There is minimal handicap-only parking at the trailhead on the north side of Valmont Road; however there is a large parking area about 275 yards to the east at the Teller Lake trailhead, with a well-maintained path between the two. The trail starts off as crusher fines and maintains a width of about 5 feet. About 50 feet down the trail, an 11% grade for 20 feet occurs. This section often gets washed out, creating some tricky little gullies.
After about 0.5 mile, it crosses over railroad tracks and turns into road base dirt/gravel. Maintaining a width of about 10 feet, the trail runs along a fenced-off private lake and wetland area. After crossing the bridge at 0.9 mile (see Restrictions note below), the trail begins to open up into prairie land. At this point the trail is on a slight uphill grade. After another 0.25 mile it reaches the base of a hill with two cottonwood trees that provide shade on hot days.

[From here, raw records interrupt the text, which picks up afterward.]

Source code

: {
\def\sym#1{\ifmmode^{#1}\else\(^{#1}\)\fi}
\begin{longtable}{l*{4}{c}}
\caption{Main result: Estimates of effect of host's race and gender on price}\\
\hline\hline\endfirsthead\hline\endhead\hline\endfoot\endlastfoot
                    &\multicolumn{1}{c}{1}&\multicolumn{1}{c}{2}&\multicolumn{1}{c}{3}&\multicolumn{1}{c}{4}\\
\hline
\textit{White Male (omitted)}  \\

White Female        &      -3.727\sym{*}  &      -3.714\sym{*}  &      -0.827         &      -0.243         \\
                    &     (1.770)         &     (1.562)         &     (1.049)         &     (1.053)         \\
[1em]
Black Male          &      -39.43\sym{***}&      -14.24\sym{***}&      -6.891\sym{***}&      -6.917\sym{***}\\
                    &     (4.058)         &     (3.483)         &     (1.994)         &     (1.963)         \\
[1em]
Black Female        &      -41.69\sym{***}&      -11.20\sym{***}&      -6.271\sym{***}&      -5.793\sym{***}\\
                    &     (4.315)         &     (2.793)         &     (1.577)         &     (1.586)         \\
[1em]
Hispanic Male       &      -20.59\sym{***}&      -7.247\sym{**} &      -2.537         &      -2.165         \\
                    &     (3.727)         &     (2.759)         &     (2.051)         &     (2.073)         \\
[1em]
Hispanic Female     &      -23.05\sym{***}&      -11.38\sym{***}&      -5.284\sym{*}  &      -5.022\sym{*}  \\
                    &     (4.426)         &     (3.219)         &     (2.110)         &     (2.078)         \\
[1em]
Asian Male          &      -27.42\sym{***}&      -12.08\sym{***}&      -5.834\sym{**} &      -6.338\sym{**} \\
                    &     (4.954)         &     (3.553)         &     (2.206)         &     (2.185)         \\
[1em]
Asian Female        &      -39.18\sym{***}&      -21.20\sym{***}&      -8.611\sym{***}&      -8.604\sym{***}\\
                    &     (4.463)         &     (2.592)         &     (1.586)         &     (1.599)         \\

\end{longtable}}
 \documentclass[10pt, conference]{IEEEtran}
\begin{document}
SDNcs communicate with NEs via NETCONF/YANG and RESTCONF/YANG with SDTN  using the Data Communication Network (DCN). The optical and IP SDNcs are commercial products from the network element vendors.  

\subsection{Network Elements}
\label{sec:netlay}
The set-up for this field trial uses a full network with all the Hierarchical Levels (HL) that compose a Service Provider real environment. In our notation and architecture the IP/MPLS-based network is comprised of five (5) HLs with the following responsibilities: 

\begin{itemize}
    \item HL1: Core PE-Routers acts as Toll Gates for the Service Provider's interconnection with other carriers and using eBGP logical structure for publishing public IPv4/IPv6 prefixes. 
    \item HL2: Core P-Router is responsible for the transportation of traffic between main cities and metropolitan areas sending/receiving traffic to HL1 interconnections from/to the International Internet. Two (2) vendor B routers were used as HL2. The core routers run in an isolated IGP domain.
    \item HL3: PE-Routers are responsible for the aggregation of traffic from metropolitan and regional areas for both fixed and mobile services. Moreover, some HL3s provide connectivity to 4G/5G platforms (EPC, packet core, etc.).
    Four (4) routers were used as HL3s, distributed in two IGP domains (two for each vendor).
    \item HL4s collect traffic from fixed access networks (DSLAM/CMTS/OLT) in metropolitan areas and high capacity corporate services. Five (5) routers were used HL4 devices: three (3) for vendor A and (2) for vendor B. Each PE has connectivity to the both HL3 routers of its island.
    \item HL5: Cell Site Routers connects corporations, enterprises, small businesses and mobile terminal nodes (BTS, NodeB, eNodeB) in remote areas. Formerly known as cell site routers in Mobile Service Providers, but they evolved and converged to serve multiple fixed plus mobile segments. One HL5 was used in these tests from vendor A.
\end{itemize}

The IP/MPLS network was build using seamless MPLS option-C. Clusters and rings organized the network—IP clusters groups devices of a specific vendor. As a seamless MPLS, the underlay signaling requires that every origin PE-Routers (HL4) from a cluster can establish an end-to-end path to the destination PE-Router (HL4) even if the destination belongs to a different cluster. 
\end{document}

Continue north as the trail winds its way up the hill. After a 90 degree right-hand turn, the trail swings back, headed north as it parallels W Phillips Rd. At approximately mile 1.75 the trail heads directly east, diverging from the road, contours slightly, then heads north as it drops into a small wash. Follow the general contours of the wash as the trail winds north, eventually meeting with East Boulder - Gunbarrel
Flora & Fauna
The White Rocks Trail winds through lush farmland and a riparian area. This makes it conducive to diverse wildlife and vegetation. Bald eagles, Great Blue Herons, Canada geese and many other birds can be seen in the area. Deer are also in abundance.